Vandaag mijmer ik een beetje weg. Vanmorgen voelde ik me heel gelukkig met het feit dat de kinderen lekker in hun vel zitten en met veel plezier naar school gaan. Iets wat jarenlang voor ons niet vanzelfsprekend was.
Ook genoot ik van het feit dat bij de oudste de schaatsles verre van vlekkeloos verliep, maar dat hij er toch het beste van had gemaakt. Hij had zich laten helpen en zich niet uit het veld laten slaan door slecht passende schaatsen. Hij was mee gaan doen met het beginnersgroepje en had het naar zijn zin gehad. Ik gloeide van trots toen ik het hoorde.
Ik, die al dagen niets deed, omdat ik niet “in the flow” zat. Bankhangen, alleen het minimale doen om de dag door te komen. Wegkruipen achter een boek.
Ik, die had geconstateerd dat talent niet is dat je ergens gewoon goed in bent, maar dat je het doorzettingsvermogen hebt om er dag in dag uit, uur na uur mee aan het werk te zijn. Niet in vijf minuten een schilderij maken, niet in één keer de perfecte roman schrijven, maar werken. Zwoegen, zweten, door blijven gaan. Fouten maken, stappen terug doen en weer verder gaan.

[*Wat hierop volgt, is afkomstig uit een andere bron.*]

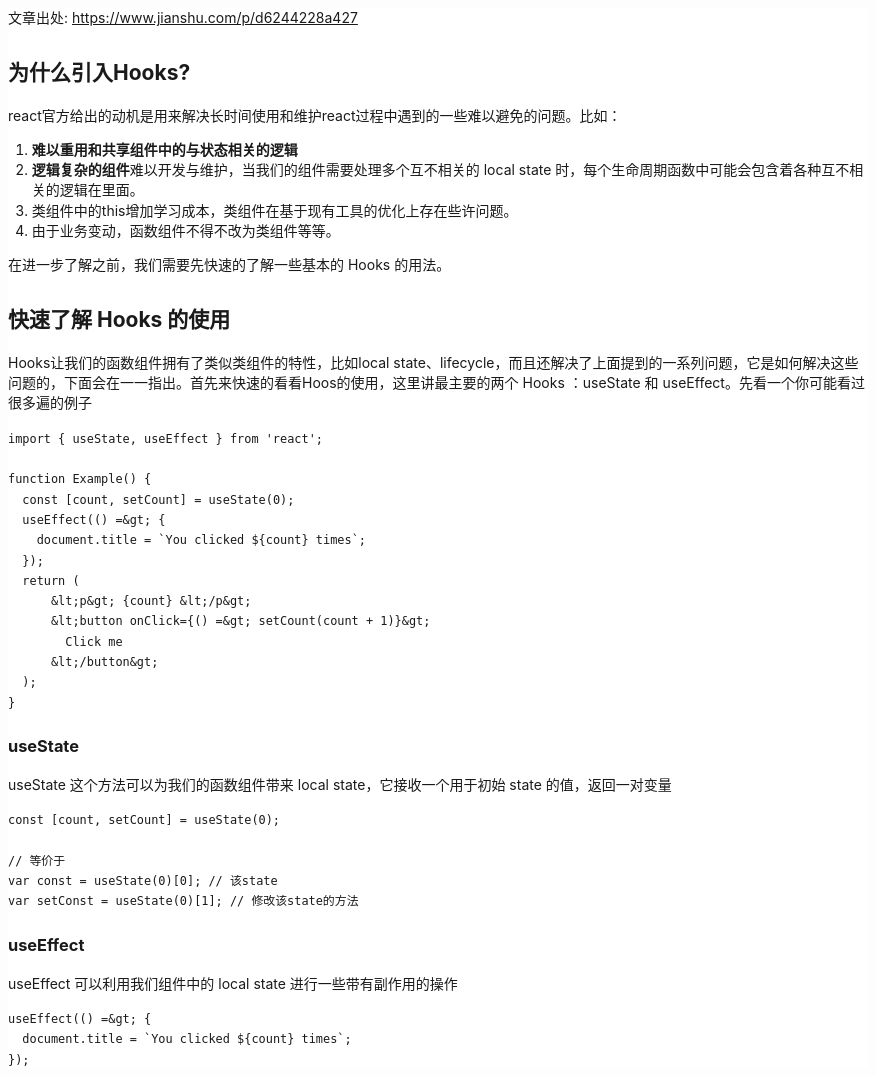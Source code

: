 文章出处: https://www.jianshu.com/p/d6244228a427 

## 为什么引入Hooks?

react官方给出的动机是用来解决长时间使用和维护react过程中遇到的一些难以避免的问题。比如：

1. **难以重用和共享组件中的与状态相关的逻辑**
2. **逻辑复杂的组件**难以开发与维护，当我们的组件需要处理多个互不相关的 local state 时，每个生命周期函数中可能会包含着各种互不相关的逻辑在里面。
3. 类组件中的this增加学习成本，类组件在基于现有工具的优化上存在些许问题。
4. 由于业务变动，函数组件不得不改为类组件等等。

在进一步了解之前，我们需要先快速的了解一些基本的 Hooks 的用法。

## 快速了解 Hooks 的使用

Hooks让我们的函数组件拥有了类似类组件的特性，比如local state、lifecycle，而且还解决了上面提到的一系列问题，它是如何解决这些问题的，下面会在一一指出。首先来快速的看看Hoos的使用，这里讲最主要的两个 Hooks ：useState 和 useEffect。先看一个你可能看过很多遍的例子

```
import { useState, useEffect } from 'react';

function Example() {
  const [count, setCount] = useState(0);
  useEffect(() =&gt; {
    document.title = `You clicked ${count} times`;
  });
  return (
      &lt;p&gt; {count} &lt;/p&gt;
      &lt;button onClick={() =&gt; setCount(count + 1)}&gt;
        Click me
      &lt;/button&gt;
  );
}
```

### useState

useState 这个方法可以为我们的函数组件带来 local state，它接收一个用于初始 state 的值，返回一对变量

```
const [count, setCount] = useState(0);

// 等价于
var const = useState(0)[0]; // 该state
var setConst = useState(0)[1]; // 修改该state的方法
```

### useEffect

useEffect 可以利用我们组件中的 local state 进行一些带有副作用的操作

```
useEffect(() =&gt; {
  document.title = `You clicked ${count} times`;
});
```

Dus wat zat ik nou af te wachten.
Het is een patroon dat zich vaker herhaald en wat ik steeds opnieuw mag doorbreken. Gewoon aan de slag gaan. Soms komt er dan echt iets moois uit mijn handen, soms niet… en beide zijn goed. Het een is niet zoveel beter dan het andere. En ik kan beter af en toe even een zinnetje noteren, dan wachten tot ik een hele bladzijde vol kan schrijven.
Ik spreek mezelf toe en hoop gaandeweg mijn talenten beter in te kunnen zetten. Door te doen, door te trainen, door te groeien.


Wat als ik val?

Och, maar lieverd, wat als je vliegt?